Lo mejor llegaba el fin de semana. Los sábados y domingos, después de comer, en una larga fila de a dos, cogidas de la mano, y sin risitas, íbamos al Pilar y al parque Grande. Zaragoza se convertía en un gran hormiguero, con filas y filas de colegiales que hacíamos el mismo recorrido. Si coincidíamos con una fila de chicos, en la acera de enfrente, el revuelo y los castigos estaban asegurados. En ese momento, las hermanas bisbiseaban a nuestros oídos eso de “hombre-pecado”. Y a mí me daba la risa floja. ¿Cómo podía ser que mis amigos internos en otros colegios, de repente, pasaran a ser hombres y, encima, los representantes del pecado? Pero si el mosén de mi pueblo los confesaba todas las semanas y nos decía que eran más nobles que nosotras. Que ellos lo desembuchaban todo y nosotras nos callábamos nuestras cosillas.

—A ver, ¿se puede saber qué te ha hecho tanta gracia? —Era la voz de la hermana Anselma que se había convertido en mi sombra. Y yo:

—Nada, nada. Que no entiendo nada. —Me pellizcó fuerte en el carrillo y me dijo:

—Después de cenar te esperaré. Tenemos que aclarar muchas cosas.

Cuando crucé la puerta del comedor, allí estaba. Me cogió de la mano y me llevó por un pasillo largo, lleno de recovecos. En cada rincón se adivinaba un bulto negro. Al principio me parecieron estatuas sin iluminar. Me costó distinguir que eran monjas con niñas. Es que el largo velo negro casi las envolvía a las dos.

Cuando encontramos un sitio libre, la hermana Anselma me tomó por los hombros. Así te hablaré mejor al oído. La verdad es que me puse nerviosa y no me enteré bien qué me decía. Vagamente recuerdo eso de que estaba allí para estudiar y para despertar mi vocación de monja. Que no me preocupara si no sentía nada, que Dios se manifestaría pronto y me colmaría con su gracia. Y no sé cuántas cosas más. El caso es que, aunque ella quería acariciarme como mi madre, yo me sentía incómoda. De repente, di un respingo y me eché a correr hasta la sala de estudio. Debí estar mucho tiempo con la hermana Anselma porque enseguida tocó el timbre.

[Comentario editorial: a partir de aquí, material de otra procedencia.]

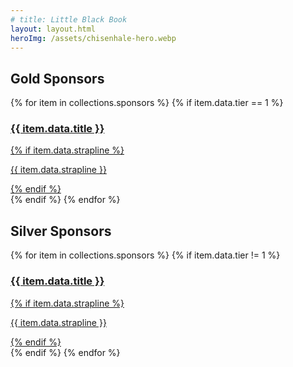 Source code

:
 ```yaml
---
# title: Little Black Book
layout: layout.html
heroImg: /assets/chisenhale-hero.webp
---
```


## Gold Sponsors

<section>
{% for item in collections.sponsors %}
{% if item.data.tier == 1 %}
<a href="{{ item.url }}">
<article>
    <img src="{{item.data.heroImg}}" alt=""/>
    <h1 style="view-transition-name: heading-{{ forloop.index }};">{{ item.data.title }}</h1> 
    {% if item.data.strapline %}<p>{{ item.data.strapline }}</p> {% endif %}
</article>
</a>
{% endif %}
{% endfor %}
</section>

## Silver Sponsors

<section>
{% for item in collections.sponsors %}
{% if item.data.tier != 1 %}
<a href="{{ item.url }}">
<article>
    <img src="{{item.data.heroImg}}" alt=""/>
    <h1 style="view-transition-name: heading-{{ forloop.index }};">{{ item.data.title }}</h1> 
     {% if item.data.strapline %}<p>{{ item.data.strapline }}</p> {% endif %}
</article>
</a>
{% endif %}
{% endfor %}
</section>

Al llegar a la capilla, ¡otra vez la hermana Anselma! En voz alta me llamó por mi nombre.

—Hoy dirigirás tú la letanía. Al acabar las alabanzas a la Virgen, tendrás que decir cincuenta veces, hombre-pecado, y las demás te contestarán a coro. Contarás las veces con las cuentas del rosario. Sin dejarme replicar, me puso en la mano su largo rosario de azabache.

Al día siguiente, antes de la misa de internas, me fui a confesar. Le conté todas mis tribulaciones al padre Soria y le pedí un cilicio. Al principio se resistió pero, como le insistí tanto, me dijo que hablaría con la hermana enfermera y que me colocaría uno en el muslo. Además, como no había cometido pecados mortales, podría quitármelo algún rato.

Por la noche, cuando fui al encuentro de la hermana Anselma, quiso comprobar mi buena disposición y me levantó el uniforme. No esperaba encontrarse con las púas al revés.

Sacó la mano chorreando sangre y comenzó a gritar. Perseguida por el grito que recorría todos los pasillos y salía por las ventanas, con el corazón en las sienes, corrí al estudio. Me senté en el último pupitre, saqué los libros. Me apreté la cabeza con las manos, pero no logré controlar el temblor que se iba apoderando de mí. No recuerdo cómo llegué a la cama. Pero sí que desde esa noche la hermana Martina se encargó de nuestro dormitorio.